According to the European Commission inspection results, Google will have to pay 10% of the amount of the annual income. The reason for this punishment is Google’s abuse of dominance. It gives its own services preferential treatment and ranks search results. Moreover, it uses the contents created by other companies without paying any compensation. Google also banned the site owners from using the third-party ads. The European Commission is going to thoroughly monitor the corporation activity during a month. If any incompliance with the honest business conduct principles is found, Google will be under the antitrust investigation.
Google has put forward a number of proposals that can help ease some of the sanctions imposed by the European Commission. The company agreed to label the Google services’ links.
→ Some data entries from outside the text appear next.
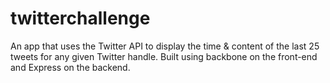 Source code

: # twitterchallenge
An app that uses the Twitter API to display the time &amp; content of the last 25 tweets for any given Twitter handle. Built using backbone on the front-end and Express on the backend.
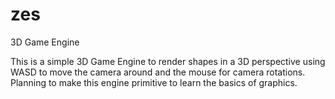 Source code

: # zes
3D Game Engine

This is a simple 3D Game Engine to render shapes in a 3D perspective using WASD to move the camera around and the mouse for camera rotations.
Planning to make this engine primitive to learn the basics of graphics.
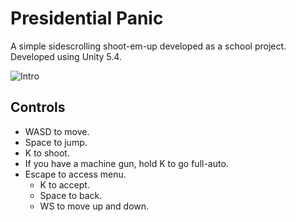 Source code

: # Presidential Panic

A simple sidescrolling shoot-em-up developed as a school project.
Developed using Unity 5.4.

![Intro](/Screenshots/Intro.gif)

## Controls

 - WASD to move.
 - Space to jump.
 - K to shoot.
 - If you have a machine gun, hold K to go full-auto.
 - Escape to access menu.
   - K to accept.
   - Space to back.
   - WS to move up and down.
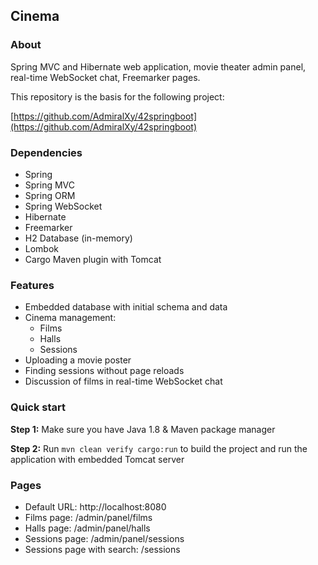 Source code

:## Cinema

### About

Spring MVC and Hibernate web application, movie theater admin panel, real-time WebSocket chat, Freemarker pages.

This repository is the basis for the following project:

[https://github.com/AdmiralXy/42springboot](https://github.com/AdmiralXy/42springboot)

### Dependencies

* Spring
* Spring MVC
* Spring ORM
* Spring WebSocket
* Hibernate
* Freemarker
* H2 Database (in-memory)
* Lombok
* Cargo Maven plugin with Tomcat

### Features

* Embedded database with initial schema and data
* Cinema management:
  * Films
  * Halls
  * Sessions
* Uploading a movie poster
* Finding sessions without page reloads
* Discussion of films in real-time WebSocket chat

### Quick start

**Step 1:** Make sure you have Java 1.8 & Maven package manager

**Step 2:** Run `mvn clean verify cargo:run` to build the project and run the application with embedded Tomcat server

### Pages

* Default URL: http://localhost:8080
* Films page: /admin/panel/films
* Halls page: /admin/panel/halls
* Sessions page: /admin/panel/sessions
* Sessions page with search: /sessions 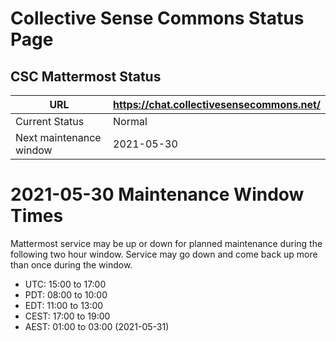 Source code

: # Collective Sense Commons Status Page

## CSC Mattermost Status

| URL                     | https://chat.collectivesensecommons.net/ |
| ----------------------- | ---------------------------------------- |
| Current Status          | Normal                                   |
| Next maintenance window | 2021-05-30                               |



# 2021-05-30 Maintenance Window Times

Mattermost service may be up or down for planned maintenance during the following two hour window.  Service may go down and come back up more than once during the window.

  - UTC: 15:00 to 17:00
  - PDT: 08:00 to 10:00
  - EDT: 11:00 to 13:00
  - CEST: 17:00 to 19:00
  - AEST: 01:00 to 03:00 (2021-05-31)

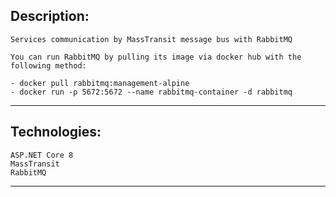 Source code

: ## Description:
	Services communication by MassTransit message bus with RabbitMQ
	
	You can run RabbitMQ by pulling its image via docker hub with the following method:
	
    - docker pull rabbitmq:management-alpine
    - docker run -p 5672:5672 --name rabbitmq-container -d rabbitmq
	
---------------------------
	
## Technologies:
	ASP.NET Core 8
	MassTransit
	RabbitMQ
	
---------------------------	

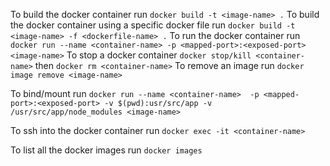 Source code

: To build the docker container run `docker build -t <image-name> .`
To build the docker container using a specific docker file run `docker build -t <image-name> -f <dockerfile-name> .`
To run the docker container run `docker run --name <container-name> -p <mapped-port>:<exposed-port> <image-name>`
To stop a docker container `docker stop/kill <container-name>` then `docker rm <container-name>`
To remove an image run `docker image remove <image-name>`

To bind/mount run `docker run --name <container-name>  -p <mapped-port>:<exposed-port> -v $(pwd):usr/src/app -v /usr/src/app/node_modules <image-name>`

To ssh into the docker container run `docker exec -it <container-name>`

To list all the docker images run `docker images`
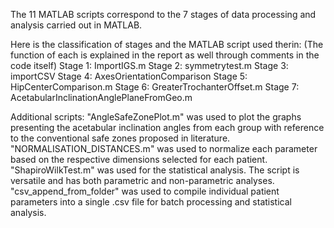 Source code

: The 11 MATLAB scripts correspond to the 7 stages of data processing and analysis carried out in MATLAB.

Here is the classification of stages and the MATLAB script used therin: (The function of each is explained in the report as well through comments in the code itself)
Stage 1: 
  ImportIGS.m
Stage 2:
  symmetrytest.m
Stage 3:
  importCSV
Stage 4:
  AxesOrientationComparison
Stage 5:
  HipCenterComparison.m
Stage 6:
  GreaterTrochanterOffset.m
Stage 7:
  AcetabularInclinationAnglePlaneFromGeo.m

Additional scripts:
  "AngleSafeZonePlot.m" was used to plot the graphs presenting the acetabular inclination angles from each group with reference to the conventional safe zones proposed in literature.
  "NORMALISATION_DISTANCES.m" was used to normalize each parameter based on the respective dimensions selected for each patient.
  "ShapiroWilkTest.m" was used for the statistical analysis. The script is versatile and has both parametric and non-parametric analyses.
  "csv_append_from_folder" was used to compile individual patient parameters into a single .csv file for batch processing and statistical analysis.
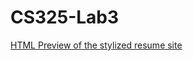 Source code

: # CS325-Lab3
[HTML Preview of the stylized resume site](https://htmlpreview.github.io/?https://github.com/hpache/CS325-Lab3/blob/main/Lab1_hpache22.html)
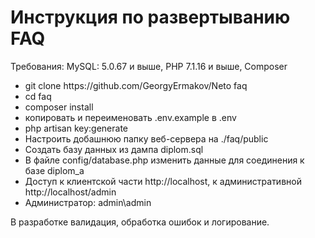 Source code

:﻿<h1>Инструкция по развертыванию FAQ</h1>

Требования: MySQL: 5.0.67 и выше,  PHP 7.1.16 и выше, Composer 
<ul>
<li>git clone https://github.com/GeorgyErmakov/Neto faq</li>
<li>cd faq</li>
<li>composer install</li>
<li>копировать и переименовать .env.example в .env</li>
<li>php artisan key:generate</li>
<li>Настроить добашнюю папку веб-сервера на ./faq/public</li>
<li>Создать базу данных из дампа diplom.sql</li>
<li>В файле config/database.php изменить данные для соединения к базе diplom_a</li>
<li>Доступ к клиентской части http://localhost, к административной http://localhost/admin</li>
<li>Администратор: admin\admin</li>
</ul>
<p>В разработке валидация, обработка ошибок и логирование.</p> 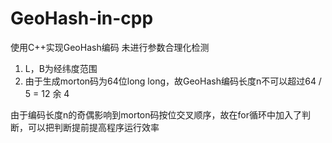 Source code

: # GeoHash-in-cpp
使用C++实现GeoHash编码
未进行参数合理化检测
  1. L，B为经纬度范围
  2. 由于生成morton码为64位long long，故GeoHash编码长度n不可以超过64 / 5 = 12 余 4
 
 由于编码长度n的奇偶影响到morton码按位交叉顺序，故在for循环中加入了判断，可以把判断提前提高程序运行效率
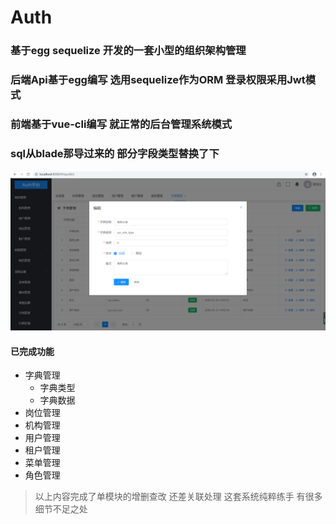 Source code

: # Auth 

### 基于egg sequelize 开发的一套小型的组织架构管理

### 后端Api基于egg编写 选用sequelize作为ORM 登录权限采用Jwt模式 
### 前端基于vue-cli编写 就正常的后台管理系统模式
### sql从blade那导过来的 部分字段类型替换了下
![Image text](https://github.com/Tanzhiling/egg-admin/blob/master/assets/20200517.jpg)


#### 已完成功能
+ 字典管理
  + 字典类型
  + 字典数据
+ 岗位管理
+ 机构管理
+ 用户管理
+ 租户管理
+ 菜单管理
+ 角色管理

>以上内容完成了单模块的增删查改 还差关联处理 这套系统纯粹练手 有很多细节不足之处
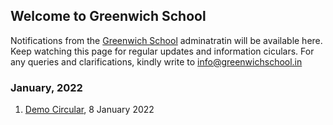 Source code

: ## Welcome to Greenwich School

Notifications from the [Greenwich School](https://www.greenwichschool.in) adminatratin will be available here. Keep watching this page for regular updates and information ciculars.
For any queries and clarifications, kindly write to [info@greenwichschool.in](mailto:info@greenwichschool.in)

### January, 2022
1. [Demo Circular](https://github.com/greenwichschool/greenwichschool.github.io/raw/main/Jan22/demo.pdf), 8 January 2022
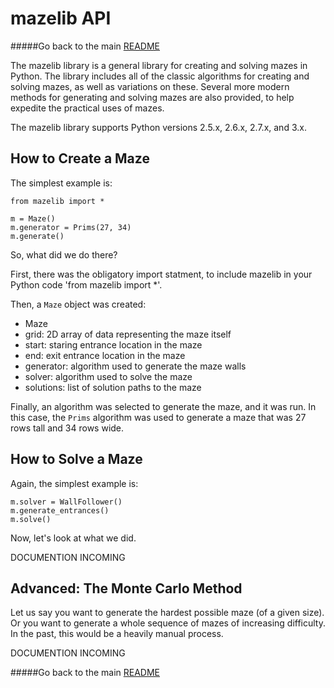 # mazelib API

#####Go back to the main [README](../README.md)

The mazelib library is a general library for creating and solving mazes in Python. The library includes all of the classic algorithms for creating and solving mazes, as well as variations on these. Several more modern methods for generating and solving mazes are also provided, to help expedite the practical uses of mazes.

The mazelib library supports Python versions 2.5.x, 2.6.x, 2.7.x, and 3.x.

## How to Create a Maze

The simplest example is:

    from mazelib import *

    m = Maze()
    m.generator = Prims(27, 34)
    m.generate()

So, what did we do there?

First, there was the obligatory import statment, to include mazelib in your Python code 'from mazelib import *'.

Then, a `Maze` object was created:

* Maze
 * grid: 2D array of data representing the maze itself
 * start: staring entrance location in the maze
 * end: exit entrance location in the maze
 * generator: algorithm used to generate the maze walls
 * solver: algorithm used to solve the maze
 * solutions: list of solution paths to the maze

Finally, an algorithm was selected to generate the maze, and it was run. In this case, the `Prims` algorithm was used to generate a maze that was 27 rows tall and 34 rows wide.

## How to Solve a Maze

Again, the simplest example is:

    m.solver = WallFollower()
    m.generate_entrances()
    m.solve()
    
Now, let's look at what we did.

DOCUMENTION INCOMING

## Advanced: The Monte Carlo Method

Let us say you want to generate the hardest possible maze (of a given size). Or you want to generate a whole sequence of mazes of increasing difficulty. In the past, this would be a heavily manual process.

DOCUMENTION INCOMING


#####Go back to the main [README](../README.md)
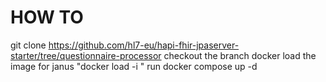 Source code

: # HOW TO

git clone https://github.com/hl7-eu/hapi-fhir-jpaserver-starter/tree/questionnaire-processor
checkout the branch
docker load the image for janus "docker load -i <imagename>"
run docker compose up -d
Google also will remove the restrictions on advertising and provide the news sites with the opportunity of indicating articles, page by page, to include in the Google news.
In January, the Federal Trade Commission made a similar claim, but after some concessions made by Google, the company was exonerated from part of the accusations.
Unlike the United States, the European Commission intends to act much more severely. Its official website says that the market situation and legal regulations in the U.S. and Europe are very different. For example, 30% of online search services in the U.S. are provided by Bing and Yahoo!, meanwhile in Europe Google processes about 90% of requests.
If Google does not make concessions, the world can soon see two Google systems: the one for the EU countries and the other one for all the rest.